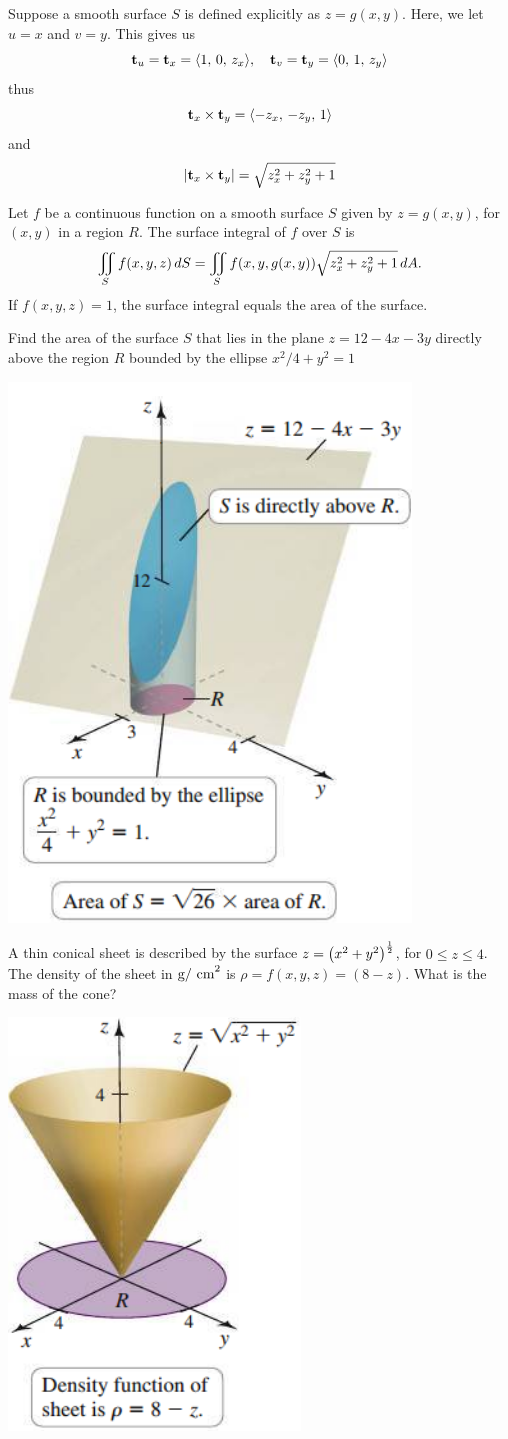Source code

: \documentclass[mathNotesPreamble]{subfiles}
\begin{document}
  Suppose a smooth surface $S$ is defined explicitly as $z=g(x,y)$. Here, we let $u=x$ and $v=y$. This gives us
    \[\mathbf t_u=\mathbf t_x={\left\langle 1,\,0,\,z_x \right\rangle},\quad \mathbf t_v=\mathbf t_y={\left\langle 0,\,1,\,z_y \right\rangle}\]
  thus
    \[\mathbf t_x\times\mathbf t_y={\left\langle -z_x,\,-z_y,\,1 \right\rangle}\]
  and
    \[{\left\vert\mathbf t_x\times\mathbf t_y\right\vert}=\sqrt{z^2_x+z^2_y+1}\]

  \begin{thmBox*}
    Let $f$ be a continuous function on a smooth surface $S$ given by $z=g(x,y)$, for $(x,y)$ in a region $R$. The surface integral of $f$ over $S$ is
      \[\iint\limits_S f(x,y,z)\,dS=\iint\limits_S f{\left(x,y,g(x,y)\right)}\sqrt{z_x^2+z_y^2+1}\,dA.\]
    If $f(x,y,z)=1$, the surface integral equals the area of the surface.
  \end{thmBox*}
  \pagebreak

  \begin{ex*}
    Find the area of the surface $S$ that lies in the plane $z=12-4x-3y$ directly above the region $R$ bounded by the ellipse $x^2/4+y^2=1$
  \end{ex*}
  \begin{flushright}
    \includegraphics[width=0.3\linewidth]{images/briggs_17_06/fig17_53}
  \end{flushright}
  \pagebreak

  \begin{ex*}
    A thin conical sheet is described by the surface $z={\left(x^2+y^2\right)}^{\frac{1}{2}}$, for $0\leq z\leq 4$. The density of the sheet in $\textnormal{g/ cm}^2$ is $\rho=f(x,y,z)=(8-z)$. What is the mass of the cone?
  \end{ex*}
  \begin{flushright}
    \includegraphics[width=0.25\linewidth]{images/briggs_17_06/fig17_54}
  \end{flushright}
  \pagebreak
\end{document}
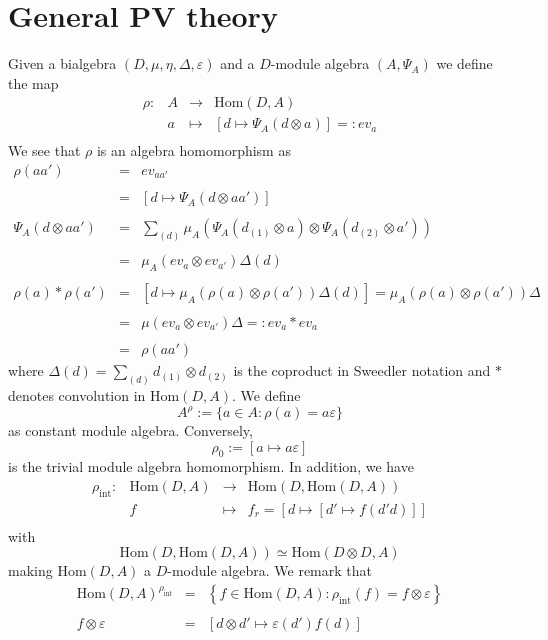 \documentclass[10pt,a4paper]{article}
\newcommand{\eps}{\varepsilon}
\begin{document}
\section{General PV theory}
Given a bialgebra $(D, \mu, \eta, \Delta, \eps)$ and a $D$-module algebra $(A, \Psi_A)$ we define the map
$$\begin{array}{rrcl}
\rho :& A & \longrightarrow &\mathrm{Hom}(D, A)\\
& a &\longmapsto & \left[d \longmapsto \Psi_A(d \otimes a)\right] =: ev_a\\
\end{array}$$
We see that $\rho$ is an algebra homomorphism as
$$\begin{array}{rcl}
\rho(a a') &=& ev_{a a'}\\
&&\\
 &=& \left[d \longmapsto \Psi_A(d \otimes a a')\right]\\%
 &&\\
 \Psi_A(d \otimes a a') &=& \sum_{(d)} \mu_A\left(\Psi_A\left(d_{(1)} \otimes a\right) \otimes \Psi_A\left(d_{(2)} \otimes a'\right)\right)\\
 &&\\
 &=& \mu_A(ev_a \otimes ev_{a'}) \Delta(d)\\
 &&\\
\rho(a) \ast \rho(a') &=& \left[d \longmapsto \mu_A(\rho(a) \otimes \rho(a'))\Delta(d)\right] = \mu_A(\rho(a) \otimes \rho(a')) \Delta\\
&&\\
 &=& \mu(ev_a \otimes ev_{a'})\Delta =: ev_a \ast ev_{a}\\
 &&\\
 &=& \rho(a a')
\end{array}$$
where $\Delta(d) = \sum_{(d)} d_{(1)} \otimes d_{(2)}$ is the coproduct in Sweedler notation and $\ast$ denotes convolution in $\mathrm{Hom}(D,A)$. We define
$$A^\rho := \{a \in A : \rho(a) = a \eps\}$$
as constant module algebra. Conversely,
$$\rho_0 := \left[a \longmapsto a \eps\right]$$
is the trivial module algebra homomorphism. In addition, we have
$$\begin{array}{rrcl}
\rho_{\mathrm{int}} :& \mathrm{Hom}(D, A) &\longrightarrow &\mathrm{Hom}(D, \mathrm{Hom}(D, A))\\
& f& \longmapsto& f_r = \left[d \longmapsto \left[d' \longmapsto f(d' d)\right]\right]\\
\end{array}$$
with
$$\mathrm{Hom}\left(D, \mathrm{Hom}(D,A)\right) \simeq \mathrm{Hom}(D \otimes D, A)$$
making $\mathrm{Hom}(D,A)$ a $D$-module algebra. We remark that
$$\begin{array}{rcl}
\mathrm{Hom}(D, A)^{\rho_{\mathrm{int}}} &=& \left\{f \in \mathrm{Hom}(D, A) : \rho_{\mathrm{int}}(f) = f \otimes \eps\right\}\\
&&\\
f \otimes \eps &=& \left[d \otimes d' \longmapsto \eps(d')f(d)\right]\\
\end{array}$$
\end{document}
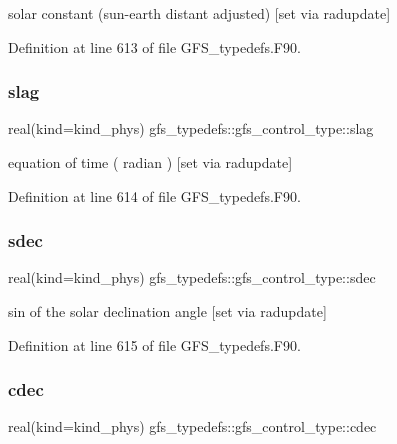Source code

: solar constant (sun-\/earth distant adjusted) [set via radupdate] 



Definition at line 613 of file G\+F\+S\+\_\+typedefs.\+F90.

\mbox{\label{structgfs__typedefs_1_1gfs__control__type_ad3ae1fb96ed26612c3a5d25177ae6cf8}} 
\subsubsection{slag}
{\footnotesize\ttfamily real(kind=kind\+\_\+phys) gfs\+\_\+typedefs\+::gfs\+\_\+control\+\_\+type\+::slag}



equation of time ( radian ) [set via radupdate] 



Definition at line 614 of file G\+F\+S\+\_\+typedefs.\+F90.

\mbox{\label{structgfs__typedefs_1_1gfs__control__type_ac97f540dad9455091e9490b5856f1e46}} 
\subsubsection{sdec}
{\footnotesize\ttfamily real(kind=kind\+\_\+phys) gfs\+\_\+typedefs\+::gfs\+\_\+control\+\_\+type\+::sdec}



sin of the solar declination angle [set via radupdate] 



Definition at line 615 of file G\+F\+S\+\_\+typedefs.\+F90.

\mbox{\label{structgfs__typedefs_1_1gfs__control__type_a9a4858a415334db6e696d54473025ac1}} 
\subsubsection{cdec}
{\footnotesize\ttfamily real(kind=kind\+\_\+phys) gfs\+\_\+typedefs\+::gfs\+\_\+control\+\_\+type\+::cdec}



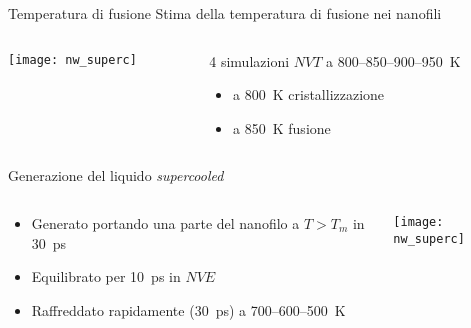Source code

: \documentclass{beamer}
\begin{document}
\begin{frame}{Temperatura di fusione}
\centering
Stima della temperatura di fusione nei nanofili\\[12pt]
\begin{columns}
\begin{column}{0.4\textwidth}
\texttt{[image: nw\_superc]}
\end{column}
%
\begin{column}{0.6\textwidth}
 4 simulazioni $NVT$ a \num{800}--\num{850}--\num{900}--\SI{950}{K}%
  \begin{itemize}
    \item a \SI{800}{K} {\ev cristallizzazione}
    \item a \SI{850}{K} {\ev fusione}
  \end{itemize}
\end{column}
\end{columns}

\end{frame}




\begin{frame}{Generazione del liquido \emph{supercooled}}
 \begin{columns}
  \begin{column}{0.5\textwidth}
   \begin{itemize}
    \item Generato portando una parte del nanofilo a $T > T_m$ in \SI{30}{ps}
    \item Equilibrato per \SI{10}{ps} in $NVE$
    \item Raffreddato rapidamente (\SI{30}{ps}) a \num{700}--\num{600}--\SI{500}{K}
   \end{itemize}

  \end{column}
  \begin{column}{0.5\textwidth}
   \texttt{[image: nw\_superc]}
  \end{column}
 \end{columns}
\end{frame}
\end{document}

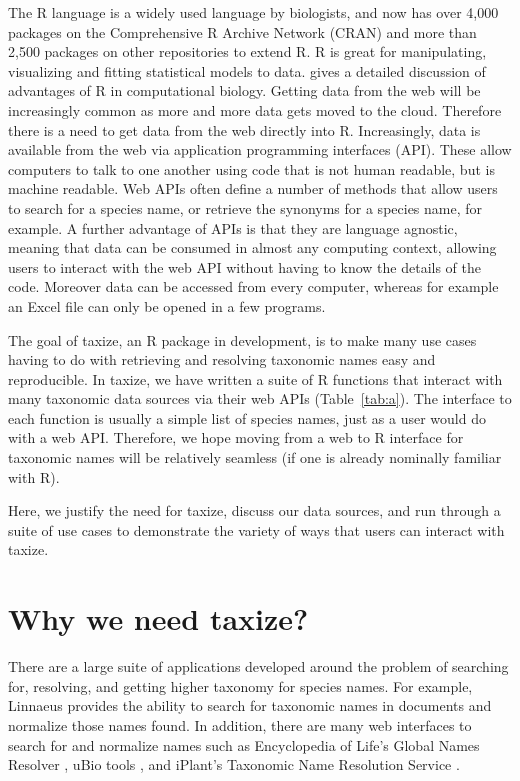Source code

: \documentclass[10pt]{article}\usepackage[]{graphicx}\usepackage[]{color}
\begin{document}
The R language is a widely used language by biologists, and now has over 4,000 packages on the Comprehensive R Archive Network (CRAN) and more than 2,500 packages on other repositories to extend R. R is great for manipulating, visualizing and fitting statistical models to data. \cite{gentleman_bioconductor:_2004} gives a detailed discussion of advantages of R in computational biology. Getting data from the web will be increasingly common as more and more data gets moved to the cloud. Therefore there is a need to get data from the web directly into R. Increasingly, data is available from the web via application programming interfaces (API). These allow computers to talk to one another using code that is not human readable, but is machine readable. Web APIs often define a number of methods that allow users to search for a species name, or retrieve the synonyms for a species name, for example. A further advantage of APIs is that they are language agnostic, meaning that data can be consumed in almost any computing context, allowing users to interact with the web API without having to know the details of the code. Moreover data can be accessed from every computer, whereas for example an Excel file can only be opened in a few programs. 

The goal of taxize, an R package in development, is to make many use cases having to do with retrieving and resolving taxonomic names easy and reproducible. In taxize, we have written a suite of R functions that interact with many taxonomic data sources via their web APIs (Table~\ref{tab:a}). The interface to each function is usually a simple list of species names, just as a user would do with a web API. Therefore, we hope moving from a web to R interface for taxonomic names will be relatively seamless (if one is already nominally familiar with R). 

Here, we justify the need for taxize, discuss our data sources, and run through a suite of use cases to demonstrate the variety of ways that users can interact with taxize. 


\section*{Why we need taxize?}

There are a large suite of applications developed around the problem of searching for, resolving, and getting higher taxonomy for species names. For example, Linnaeus \cite{linnaeus} provides the ability to search for taxonomic names in documents and normalize those names found. In addition, there are many web interfaces to search for and normalize names such as Encyclopedia of Life's Global Names Resolver \cite{eolgnr}, uBio tools \cite{ubio}, and iPlant's Taxonomic Name Resolution Service \cite{tnrs}. 
\end{document}
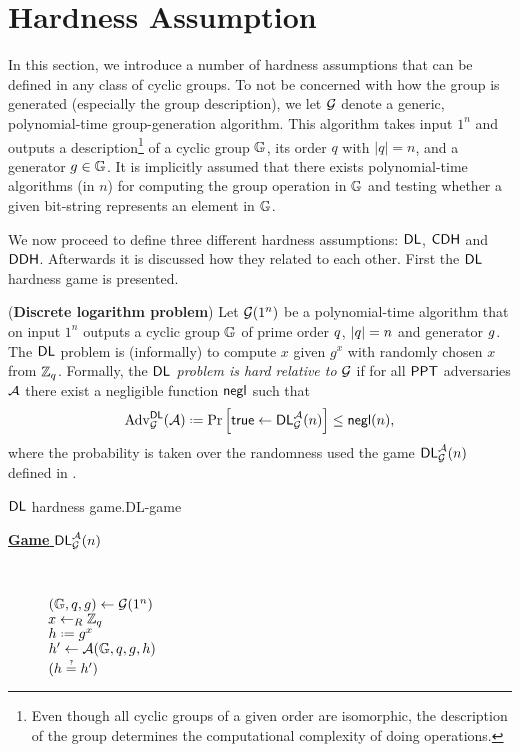 \section{Hardness Assumption}

In this section, we introduce a number of hardness assumptions that can be defined in any class of cyclic groups. To not be concerned with how the group is generated (especially the group description), we let $\operatorname{\mathcal{G}}$ denote a generic, polynomial-time group-generation algorithm. This algorithm takes input $1^n$ and outputs a description\footnote{Even though all cyclic groups of a given order are isomorphic, the description of the group determines the computational complexity of doing operations.} of a cyclic group $\mathbb{G}$, its order $q$ with $\vert q\vert = n$, and a generator $g\in\mathbb{G}$. It is implicitly assumed that there exists polynomial-time algorithms (in $n$) for computing the group operation in $\mathbb{G}$ and testing whether a given bit-string represents an element in $\mathbb{G}$. 

We now proceed to define three different hardness assumptions: $\mathsf{DL}$, $\mathsf{CDH}$ and $\mathsf{DDH}$. Afterwards it is discussed how they related to each other. First the $\mathsf{DL}$ hardness game is presented. 

\begin{defn}
(\textbf{Discrete logarithm problem}) Let $\operatorname{\mathcal{G}}(1^n)$ be a polynomial-time algorithm that on input $1^n$ outputs a cyclic group $\mathbb{G}$ of prime order $q$, $\vert q\vert = n$ and generator $g$. The $\mathsf{DL}$ problem is (informally) to compute $x$ given $g^x$ with randomly chosen $x$ from $\mathbb{Z}_q$. Formally, the \textit{$\mathsf{DL}$ problem is hard relative to} $\operatorname{\mathcal{G}}$ if for all $\mathsf{PPT}$ adversaries $\mathcal{A}$ there exist a negligible function $\operatorname{\mathsf{negl}}$ such that 
\begin{align*}
	\adv_{\groupgen}^{\DL}(\adve)\defeq \prob{\true\leftarrow \DL_{\groupgen}^{\adve}(n)} \leq \negl(n),
\end{align*}
where the probability is taken over the randomness used the game $\mathsf{DL}_{\operatorname{\mathcal{G}}}^{\mathcal{A}}(n)$ defined in .
\end{defn}

\begin{boxfigGame}{$\mathsf{DL}$ hardness game.}{DL-game}
  \begin{description}
	\item[\underline{\textbf{Game} $\mathsf{DL}_{\operatorname{\mathcal{G}}}^{\mathcal{A}}(n)$}] ~
 	
 		$(\mathbb{G},q,g)\leftarrow\operatorname{\mathcal{G}}(1^n)$ \\
 		$x\leftarrow_R \mathbb{Z}_q$ \\
 		$h \defeq g^x$ \\
		$h'\leftarrow\mathcal{A}(\mathbb{G},q,g,h)$ \\
		\Ret $\askequal{h}{h'}$
  \end{description}
\end{boxfigGame}

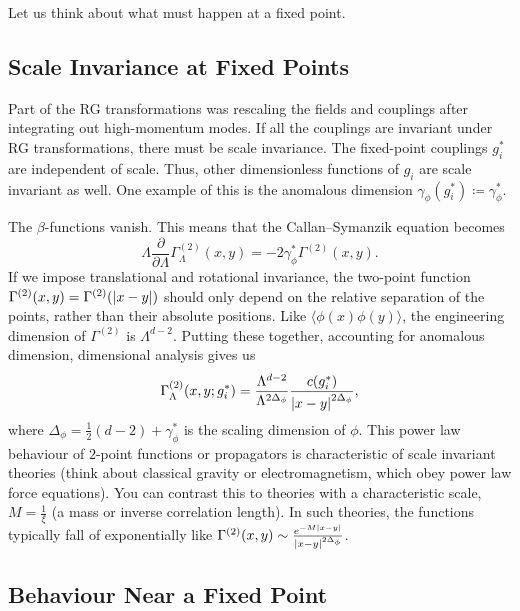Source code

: Let us think about what must happen at a fixed point.

\subsection*{Scale Invariance at Fixed Points}%

Part of the RG transformations was rescaling the fields and couplings after integrating out high-momentum modes. If all the couplings are invariant under RG transformations, there must be scale invariance.
The fixed-point couplings $g_i^*$ are independent of scale. 
Thus, other dimensionless functions of $g_i$ are scale invariant as well. One example of this is the anomalous dimension $\gamma_\phi (g_i^*) \coloneqq \gamma_\phi^*$.

The $\beta$-functions vanish. This means that the Callan--Symanzik equation becomes
\begin{equation}
  \Lambda \frac{\partial }{\partial \Lambda} \Gamma^{(2)}_{\Lambda} (x, y) = - 2 \gamma_\phi^* \Gamma^{(2)} (x, y).
\end{equation}
If we impose translational and rotational invariance, the two-point function $\Gamma^{(2)}(x, y) = \Gamma^{(2)} (\abs{x - y})$ should only depend on the relative separation of the points, rather than their absolute positions.
Like $\langle \phi(x) \phi(y) \rangle$, the engineering dimension of $\Gamma^{(2)}$ is $\Lambda^{d-2}$.
Putting these together, accounting for anomalous dimension, dimensional analysis gives us
\begin{equation}
  \Gamma^{(2)}_{\Lambda}(x, y; g^*_i) = \frac{\Lambda^{d - 2}}{\Lambda^{2 \Delta_\phi}} \frac{c(g_i^*)}{\abs{x - y}^{2 \Delta_\phi}},
\end{equation}
where $\Delta_\phi = \frac{1}{2} (d - 2) + \gamma_{\phi}^*$ is the scaling dimension of $\phi$.
This power law behaviour of $2$-point functions or propagators is characteristic of scale invariant theories (think about classical gravity or electromagnetism, which obey power law force equations).
You can contrast this to theories with a characteristic scale, $M = \frac{1}{\xi}$ (a mass or inverse correlation length).
In such theories, the functions typically fall of exponentially like $\Gamma^{(2)}(x, y) \sim \frac{e^{-M \abs{x - y}}}{\abs{x - y}^{2 \Delta_\phi}}$.

\subsection*{Behaviour Near a Fixed Point}%

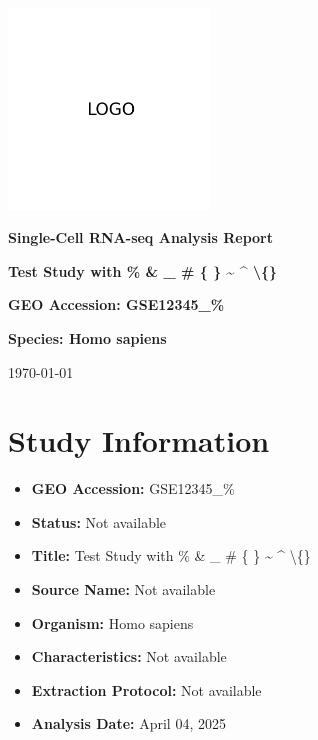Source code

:\documentclass[12pt]{article}
\begin{document}
\begin{titlepage}
    \centering
    \vspace*{2cm}

    \includegraphics[width=0.4\textwidth]{scagentic_logo.png}
    \vspace{1cm}

    \Huge\textbf{Single-Cell RNA-seq Analysis Report}
    \vspace{1cm}

    \Large\textbf{Test Study with \% \& \_ \# \{ \} \textasciitilde{} \textasciicircum{} \textbackslash\{\}}
    \vspace{0.5cm}

    \Large\textbf{GEO Accession: GSE12345\_\%}
    \vspace{0.5cm}

    \Large\textbf{Species: Homo sapiens}
    \vspace{0.5cm}
    \vspace{1cm}

    \large\today
\end{titlepage}

\tableofcontents
\newpage

\section{Study Information}
\begin{itemize}
    \item \textbf{GEO Accession:} GSE12345\_\%
    \item \textbf{Status:} Not available
    \item \textbf{Title:} Test Study with \% \& \_ \# \{ \} \textasciitilde{} \textasciicircum{} \textbackslash\{\}
    \item \textbf{Source Name:} Not available
    \item \textbf{Organism:} Homo sapiens
    \item \textbf{Characteristics:} Not available
    \item \textbf{Extraction Protocol:} Not available
    \item \textbf{Analysis Date:} {April 04, 2025}
\end{itemize}
\end{document}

[WHAT THE TASK REQUIRES]
In the listing above, show every line with the word "frame".

[RESPONSE]
\begin{frame}{Temperatura di fusione}
\end{frame}
\begin{frame}{Generazione del liquido \emph{supercooled}}
\end{frame}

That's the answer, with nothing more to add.